Sandgate, Vermont

 Introduction     Origin     The Terrain     Early Settlers     First Years     Churches     Cemeteries     Schools     Changing Times     Bibliography 

SANDGATE
BENNINGTON COUNTY
VERMONT

          Sandgate lies in the western part of Bennington County. This County forms the southwest corner of the State of Vermont and comprises 17 townships. Sandgate is bounded west by New York State, south by the Town of Arlington, east by the Town of Manchester, and north by the Town of Rupert.

          Before the days of white settlers, Indian trails crossed the town. One of their camping grounds was reputedly located on Indian Creek, or "Chunks' Creek" (named after an Indian called "Chunks") now the farm of William T. Schwarz, on the Sandgate Ridge of the Taconic Mountain Range, at West Sandgate. "Cold Spring," where the camp grounds were, is the source of Chunk's Creek.

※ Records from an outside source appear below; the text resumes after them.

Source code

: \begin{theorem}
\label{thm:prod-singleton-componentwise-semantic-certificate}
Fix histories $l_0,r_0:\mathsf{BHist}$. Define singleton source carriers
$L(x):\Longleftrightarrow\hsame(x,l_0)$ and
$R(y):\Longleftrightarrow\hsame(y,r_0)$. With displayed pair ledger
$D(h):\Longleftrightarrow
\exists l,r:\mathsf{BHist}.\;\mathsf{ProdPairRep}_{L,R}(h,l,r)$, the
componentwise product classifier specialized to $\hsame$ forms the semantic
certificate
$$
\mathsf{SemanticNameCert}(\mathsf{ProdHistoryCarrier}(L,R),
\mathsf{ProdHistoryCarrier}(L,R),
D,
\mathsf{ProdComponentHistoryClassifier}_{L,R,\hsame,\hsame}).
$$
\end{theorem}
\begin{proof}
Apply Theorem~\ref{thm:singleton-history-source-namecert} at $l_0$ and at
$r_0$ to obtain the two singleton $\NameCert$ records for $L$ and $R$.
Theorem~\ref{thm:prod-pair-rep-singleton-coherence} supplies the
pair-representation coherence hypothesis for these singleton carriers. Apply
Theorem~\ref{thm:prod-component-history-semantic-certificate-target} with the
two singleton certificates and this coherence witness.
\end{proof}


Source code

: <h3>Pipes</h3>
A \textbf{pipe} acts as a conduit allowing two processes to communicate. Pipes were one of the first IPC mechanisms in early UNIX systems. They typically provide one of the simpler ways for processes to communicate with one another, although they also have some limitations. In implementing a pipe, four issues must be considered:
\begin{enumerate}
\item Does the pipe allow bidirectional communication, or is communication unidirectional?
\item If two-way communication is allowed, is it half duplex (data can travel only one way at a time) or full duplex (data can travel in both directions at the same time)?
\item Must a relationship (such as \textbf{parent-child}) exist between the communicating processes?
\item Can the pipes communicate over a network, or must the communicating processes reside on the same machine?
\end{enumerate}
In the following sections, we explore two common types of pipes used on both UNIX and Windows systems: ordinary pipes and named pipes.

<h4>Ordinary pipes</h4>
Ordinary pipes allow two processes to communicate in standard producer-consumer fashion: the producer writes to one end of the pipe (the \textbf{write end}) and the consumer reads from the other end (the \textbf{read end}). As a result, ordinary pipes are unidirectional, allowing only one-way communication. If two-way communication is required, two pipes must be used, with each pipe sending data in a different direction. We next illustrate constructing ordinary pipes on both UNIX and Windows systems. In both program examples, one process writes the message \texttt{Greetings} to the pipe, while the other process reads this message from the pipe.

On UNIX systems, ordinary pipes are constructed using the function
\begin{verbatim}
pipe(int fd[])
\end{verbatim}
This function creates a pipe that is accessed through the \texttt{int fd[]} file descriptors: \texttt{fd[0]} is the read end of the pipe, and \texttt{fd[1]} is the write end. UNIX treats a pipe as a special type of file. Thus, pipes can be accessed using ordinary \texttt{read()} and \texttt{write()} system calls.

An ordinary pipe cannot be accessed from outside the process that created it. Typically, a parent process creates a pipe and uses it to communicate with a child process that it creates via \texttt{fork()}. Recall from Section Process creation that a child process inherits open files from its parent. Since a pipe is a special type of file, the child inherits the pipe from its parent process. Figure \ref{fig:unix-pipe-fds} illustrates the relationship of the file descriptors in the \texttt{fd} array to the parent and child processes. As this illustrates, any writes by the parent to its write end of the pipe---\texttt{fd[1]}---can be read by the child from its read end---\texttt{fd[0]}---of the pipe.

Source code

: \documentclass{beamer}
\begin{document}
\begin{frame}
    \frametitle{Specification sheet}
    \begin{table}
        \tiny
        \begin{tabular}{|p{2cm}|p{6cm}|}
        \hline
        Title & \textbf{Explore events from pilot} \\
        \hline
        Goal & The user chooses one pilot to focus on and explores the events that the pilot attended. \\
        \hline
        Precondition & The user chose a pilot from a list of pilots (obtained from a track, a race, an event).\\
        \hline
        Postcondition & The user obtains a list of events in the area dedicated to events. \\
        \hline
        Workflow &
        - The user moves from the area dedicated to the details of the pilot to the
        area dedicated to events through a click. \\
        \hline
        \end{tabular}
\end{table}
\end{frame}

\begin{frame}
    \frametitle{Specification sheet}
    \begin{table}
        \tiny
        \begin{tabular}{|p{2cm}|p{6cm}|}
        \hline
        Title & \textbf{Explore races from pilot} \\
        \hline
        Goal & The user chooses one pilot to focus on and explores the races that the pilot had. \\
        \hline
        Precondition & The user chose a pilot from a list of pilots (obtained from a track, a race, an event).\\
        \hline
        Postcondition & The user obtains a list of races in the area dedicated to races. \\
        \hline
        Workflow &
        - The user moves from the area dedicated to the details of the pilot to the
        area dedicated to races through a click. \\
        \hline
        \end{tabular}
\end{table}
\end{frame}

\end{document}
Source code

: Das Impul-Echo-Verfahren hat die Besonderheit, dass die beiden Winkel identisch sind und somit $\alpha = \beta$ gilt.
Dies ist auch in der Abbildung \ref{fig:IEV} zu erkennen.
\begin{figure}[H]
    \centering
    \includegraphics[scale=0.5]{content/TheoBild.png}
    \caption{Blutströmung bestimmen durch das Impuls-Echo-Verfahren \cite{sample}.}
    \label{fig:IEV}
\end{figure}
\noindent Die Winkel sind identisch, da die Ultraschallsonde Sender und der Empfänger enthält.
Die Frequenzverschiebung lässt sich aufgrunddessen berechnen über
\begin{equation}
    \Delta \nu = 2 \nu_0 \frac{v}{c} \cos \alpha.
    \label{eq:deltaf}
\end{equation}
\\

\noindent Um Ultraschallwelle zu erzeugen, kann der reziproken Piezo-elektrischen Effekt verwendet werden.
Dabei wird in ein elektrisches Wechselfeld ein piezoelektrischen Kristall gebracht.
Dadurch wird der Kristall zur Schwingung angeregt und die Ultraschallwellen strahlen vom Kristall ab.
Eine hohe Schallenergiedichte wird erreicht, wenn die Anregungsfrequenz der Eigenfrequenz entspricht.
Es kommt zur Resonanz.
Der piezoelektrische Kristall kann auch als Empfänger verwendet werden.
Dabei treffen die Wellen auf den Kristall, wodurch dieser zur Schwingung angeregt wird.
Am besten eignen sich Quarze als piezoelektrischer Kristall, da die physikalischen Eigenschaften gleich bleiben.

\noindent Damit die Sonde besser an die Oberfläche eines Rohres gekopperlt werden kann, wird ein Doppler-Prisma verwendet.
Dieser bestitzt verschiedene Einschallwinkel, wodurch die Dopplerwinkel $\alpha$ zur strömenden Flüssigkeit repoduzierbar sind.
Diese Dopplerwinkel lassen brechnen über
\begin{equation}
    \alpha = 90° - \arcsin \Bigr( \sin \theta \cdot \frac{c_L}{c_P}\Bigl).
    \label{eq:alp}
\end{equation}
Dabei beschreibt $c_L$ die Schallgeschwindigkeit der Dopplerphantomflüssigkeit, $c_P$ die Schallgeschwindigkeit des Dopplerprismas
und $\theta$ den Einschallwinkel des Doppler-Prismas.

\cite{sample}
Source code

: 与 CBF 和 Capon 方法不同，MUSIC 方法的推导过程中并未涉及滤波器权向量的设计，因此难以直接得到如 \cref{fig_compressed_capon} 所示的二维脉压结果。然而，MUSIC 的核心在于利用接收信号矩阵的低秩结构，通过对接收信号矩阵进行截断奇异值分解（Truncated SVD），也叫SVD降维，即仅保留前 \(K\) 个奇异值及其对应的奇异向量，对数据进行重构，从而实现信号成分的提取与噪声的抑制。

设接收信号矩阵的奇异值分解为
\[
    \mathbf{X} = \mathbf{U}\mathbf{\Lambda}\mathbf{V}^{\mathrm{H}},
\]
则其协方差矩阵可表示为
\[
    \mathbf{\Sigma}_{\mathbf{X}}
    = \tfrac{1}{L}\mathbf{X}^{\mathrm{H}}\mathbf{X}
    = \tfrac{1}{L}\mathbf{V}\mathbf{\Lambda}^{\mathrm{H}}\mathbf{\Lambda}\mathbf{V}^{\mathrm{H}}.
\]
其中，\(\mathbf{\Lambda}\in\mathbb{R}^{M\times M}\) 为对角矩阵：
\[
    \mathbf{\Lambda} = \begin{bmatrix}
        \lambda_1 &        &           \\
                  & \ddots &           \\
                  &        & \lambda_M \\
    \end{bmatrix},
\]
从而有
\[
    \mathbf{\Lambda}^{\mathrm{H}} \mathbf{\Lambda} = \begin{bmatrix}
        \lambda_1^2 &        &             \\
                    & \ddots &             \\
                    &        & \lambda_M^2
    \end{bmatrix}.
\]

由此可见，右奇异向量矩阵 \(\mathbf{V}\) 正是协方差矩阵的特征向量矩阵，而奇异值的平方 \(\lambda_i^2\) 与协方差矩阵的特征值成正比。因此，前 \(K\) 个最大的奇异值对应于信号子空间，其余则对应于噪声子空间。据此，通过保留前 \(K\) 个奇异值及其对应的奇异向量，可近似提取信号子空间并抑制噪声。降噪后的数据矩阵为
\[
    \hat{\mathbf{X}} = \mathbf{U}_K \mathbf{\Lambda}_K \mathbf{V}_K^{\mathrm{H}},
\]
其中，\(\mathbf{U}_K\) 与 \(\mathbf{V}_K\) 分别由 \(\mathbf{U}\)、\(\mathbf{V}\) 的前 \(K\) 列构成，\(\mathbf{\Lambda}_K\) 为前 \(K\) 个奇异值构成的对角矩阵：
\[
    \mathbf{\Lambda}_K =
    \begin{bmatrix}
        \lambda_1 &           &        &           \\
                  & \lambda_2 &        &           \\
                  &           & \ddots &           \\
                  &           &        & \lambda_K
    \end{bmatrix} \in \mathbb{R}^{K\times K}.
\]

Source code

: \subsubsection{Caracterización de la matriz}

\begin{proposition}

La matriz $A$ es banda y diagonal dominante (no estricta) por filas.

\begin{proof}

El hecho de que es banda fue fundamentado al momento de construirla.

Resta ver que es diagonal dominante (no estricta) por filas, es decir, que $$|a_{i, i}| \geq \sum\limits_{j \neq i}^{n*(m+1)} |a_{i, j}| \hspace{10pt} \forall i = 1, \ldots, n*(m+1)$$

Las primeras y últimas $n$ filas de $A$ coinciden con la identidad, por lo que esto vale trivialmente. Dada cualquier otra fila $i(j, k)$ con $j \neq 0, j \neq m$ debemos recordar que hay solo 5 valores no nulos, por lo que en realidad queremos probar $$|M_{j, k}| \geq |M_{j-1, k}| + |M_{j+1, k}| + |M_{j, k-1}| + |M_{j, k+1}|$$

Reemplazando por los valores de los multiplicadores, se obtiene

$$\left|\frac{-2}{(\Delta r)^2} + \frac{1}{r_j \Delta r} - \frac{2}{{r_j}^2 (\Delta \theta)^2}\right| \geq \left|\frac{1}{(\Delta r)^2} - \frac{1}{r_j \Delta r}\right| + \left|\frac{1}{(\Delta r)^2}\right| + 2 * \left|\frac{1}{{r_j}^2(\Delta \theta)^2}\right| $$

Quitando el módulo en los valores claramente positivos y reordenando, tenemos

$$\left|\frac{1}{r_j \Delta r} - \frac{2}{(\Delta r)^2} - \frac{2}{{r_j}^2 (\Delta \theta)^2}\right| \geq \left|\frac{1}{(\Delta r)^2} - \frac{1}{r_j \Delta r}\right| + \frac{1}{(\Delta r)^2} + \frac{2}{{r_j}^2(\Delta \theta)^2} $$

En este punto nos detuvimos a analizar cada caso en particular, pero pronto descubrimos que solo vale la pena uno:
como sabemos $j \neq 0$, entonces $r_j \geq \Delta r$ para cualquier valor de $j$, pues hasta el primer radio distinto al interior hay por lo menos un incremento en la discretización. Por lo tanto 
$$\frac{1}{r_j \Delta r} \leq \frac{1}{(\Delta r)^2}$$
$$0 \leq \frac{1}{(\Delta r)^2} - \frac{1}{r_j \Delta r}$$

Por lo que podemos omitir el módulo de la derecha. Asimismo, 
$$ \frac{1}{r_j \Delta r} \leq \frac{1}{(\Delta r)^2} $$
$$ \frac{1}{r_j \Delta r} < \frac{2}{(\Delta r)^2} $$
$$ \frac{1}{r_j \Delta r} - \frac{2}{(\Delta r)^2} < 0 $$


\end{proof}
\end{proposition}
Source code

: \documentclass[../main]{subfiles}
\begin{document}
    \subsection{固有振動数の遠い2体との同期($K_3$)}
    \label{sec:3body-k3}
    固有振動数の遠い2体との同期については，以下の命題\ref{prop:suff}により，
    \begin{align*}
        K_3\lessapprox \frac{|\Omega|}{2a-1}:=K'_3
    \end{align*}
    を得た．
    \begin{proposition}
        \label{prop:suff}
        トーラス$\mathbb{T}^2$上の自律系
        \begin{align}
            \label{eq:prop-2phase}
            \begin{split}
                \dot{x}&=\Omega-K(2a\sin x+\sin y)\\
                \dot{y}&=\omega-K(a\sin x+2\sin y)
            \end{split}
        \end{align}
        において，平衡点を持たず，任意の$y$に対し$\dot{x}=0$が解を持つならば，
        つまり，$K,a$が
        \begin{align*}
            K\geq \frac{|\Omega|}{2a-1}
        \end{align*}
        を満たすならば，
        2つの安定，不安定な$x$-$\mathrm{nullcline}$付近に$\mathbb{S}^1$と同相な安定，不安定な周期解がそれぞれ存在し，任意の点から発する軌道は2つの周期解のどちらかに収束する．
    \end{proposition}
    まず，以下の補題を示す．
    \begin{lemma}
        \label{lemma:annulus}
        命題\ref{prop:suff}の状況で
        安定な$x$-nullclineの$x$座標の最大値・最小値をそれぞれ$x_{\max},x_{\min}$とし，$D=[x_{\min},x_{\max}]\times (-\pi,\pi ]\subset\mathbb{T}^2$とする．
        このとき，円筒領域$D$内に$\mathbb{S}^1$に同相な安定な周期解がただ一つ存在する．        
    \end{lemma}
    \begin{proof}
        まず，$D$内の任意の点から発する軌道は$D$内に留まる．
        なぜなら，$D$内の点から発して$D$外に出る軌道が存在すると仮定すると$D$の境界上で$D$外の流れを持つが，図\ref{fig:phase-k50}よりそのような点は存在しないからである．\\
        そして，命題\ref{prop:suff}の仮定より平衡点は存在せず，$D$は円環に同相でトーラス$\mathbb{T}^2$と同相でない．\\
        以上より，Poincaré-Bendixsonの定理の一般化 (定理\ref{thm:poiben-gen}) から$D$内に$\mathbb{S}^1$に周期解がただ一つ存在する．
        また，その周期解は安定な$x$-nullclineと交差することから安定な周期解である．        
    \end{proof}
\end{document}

          From the Cold Spring Camping Ground, the Indian Trail ran along the Taconic Range, Sandgate Ridge, Moffitt Mountain, Bear Mountain, the pretty valley of the Green River, and over Equinox Mountain to their camp ground on Tanner Brook, which was located in the valley between Skinner Hollow and Cook Hollow, about three miles southwest of Manchester. It seems fair to assume that the name "Equinox" is an Anglicized version of the original Indian name Ekwanok, meaning "the very top" or the "place where the very top is."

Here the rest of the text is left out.